Mr Gupta bought the Whyalla steelworks in South Australia in 2017 after previous owner Arrium went into administration, but Mr Gupta’s own GFG Alliance global business faced difficulties as it refinanced about $5 billion in funding earlier sourced from the Greensill Capital before its collapse.

GFG said in August that refinancing had now been completed. Liberty Primary Metals, which also owns the Tahmoor coal mine south-west of Sydney and an iron ore mine in the Middleback Ranges near Whyalla, posted a net profit of $434 million in the 12 months ended June 30, 2022, compared with $332 million in the year earlier, as commodity prices soared.

When asked if Whyalla steelworks, which employs 1500 people, was profitable Mr Victor said: “Steel plants across the globe, currently with markets where they are, are struggling. The benefit we have is the Whyalla steelworks sits inside a business which includes the iron ore mining. Typically, when steel goes down iron ore goes up. ”

His global entity, GFG Alliance, will spend as much as $500 million on a new electric arc furnace at the Whyalla steelworks in South Australia as it phases out coal-based steel making, in use since the mid-1960s. GFG aims to lift magnetite ore mining from 2.5 million tonnes a year to 15 million tonnes a year by 2026.

Advertisement

Mr Victor said while projects were in place to meet those targets, the “sky is the limit” after that if they can secure the funding to tap into the resource of 4 billion tonnes of magnetite.

“Obviously to do that we need capital, we need partners, we need people,” he said.

Electric arc furnaces make steel from melted scrap metal instead of iron ore. The Whyalla steelworks has used coking coal ovens and a blast furnace since its inception in 1965, when it was owned by BHP. Mr Gupta’s green steel ambitions are being supported by the South Australian government’s funding for a $593 million green hydrogen plant in the Whyalla precinct.

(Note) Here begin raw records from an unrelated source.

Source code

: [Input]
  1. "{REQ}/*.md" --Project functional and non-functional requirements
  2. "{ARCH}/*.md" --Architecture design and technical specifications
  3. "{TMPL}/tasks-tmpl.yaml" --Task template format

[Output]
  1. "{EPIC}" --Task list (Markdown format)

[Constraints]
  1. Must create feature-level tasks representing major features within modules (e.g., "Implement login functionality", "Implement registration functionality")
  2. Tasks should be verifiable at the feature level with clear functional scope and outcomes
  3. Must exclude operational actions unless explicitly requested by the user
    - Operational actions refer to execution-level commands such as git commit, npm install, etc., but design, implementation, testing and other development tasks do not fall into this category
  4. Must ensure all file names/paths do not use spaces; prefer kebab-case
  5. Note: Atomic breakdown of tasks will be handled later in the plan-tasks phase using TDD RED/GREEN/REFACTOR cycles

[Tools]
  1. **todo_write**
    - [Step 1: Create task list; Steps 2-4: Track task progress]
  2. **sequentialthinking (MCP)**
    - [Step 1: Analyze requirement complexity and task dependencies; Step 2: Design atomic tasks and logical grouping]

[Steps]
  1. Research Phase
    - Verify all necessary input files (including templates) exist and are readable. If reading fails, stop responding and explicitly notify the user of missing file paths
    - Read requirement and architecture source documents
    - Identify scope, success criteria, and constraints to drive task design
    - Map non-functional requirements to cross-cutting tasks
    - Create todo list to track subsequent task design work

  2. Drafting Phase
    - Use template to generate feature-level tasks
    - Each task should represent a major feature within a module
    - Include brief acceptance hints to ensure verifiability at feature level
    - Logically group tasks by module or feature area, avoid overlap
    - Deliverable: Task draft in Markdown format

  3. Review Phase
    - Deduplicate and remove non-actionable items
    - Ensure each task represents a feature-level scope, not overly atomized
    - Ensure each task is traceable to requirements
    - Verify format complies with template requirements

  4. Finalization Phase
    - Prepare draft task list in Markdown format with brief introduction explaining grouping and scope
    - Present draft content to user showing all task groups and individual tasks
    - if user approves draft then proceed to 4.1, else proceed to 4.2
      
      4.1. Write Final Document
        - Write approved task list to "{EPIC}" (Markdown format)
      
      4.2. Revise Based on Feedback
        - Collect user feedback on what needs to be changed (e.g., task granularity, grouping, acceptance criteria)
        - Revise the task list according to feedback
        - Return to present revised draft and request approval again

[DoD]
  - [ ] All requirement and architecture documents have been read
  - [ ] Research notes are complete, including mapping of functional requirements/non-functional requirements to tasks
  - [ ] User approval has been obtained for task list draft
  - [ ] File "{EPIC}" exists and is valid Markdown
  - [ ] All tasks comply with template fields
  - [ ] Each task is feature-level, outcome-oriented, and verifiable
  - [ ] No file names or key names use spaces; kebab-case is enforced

Mr Victor said hydrogen was critical to the steel industry’s move to carbon neutrality, but the transport of hydrogen from Australia to other countries, including Japan, would be challenging in the near term. This is why Liberty was focused on using the hydrogen it produced in Australia to produce green steel before shipping it to Japan. “That will simplify the supply chain of hydrogen.”

He said customers would be willing to pay a premium for steel produced without using coal if they were in regions with regulations which offered tax breaks and other incentives supporting decarbonisation. He said as a first mover, steel from Whyalla would be more expensive initially.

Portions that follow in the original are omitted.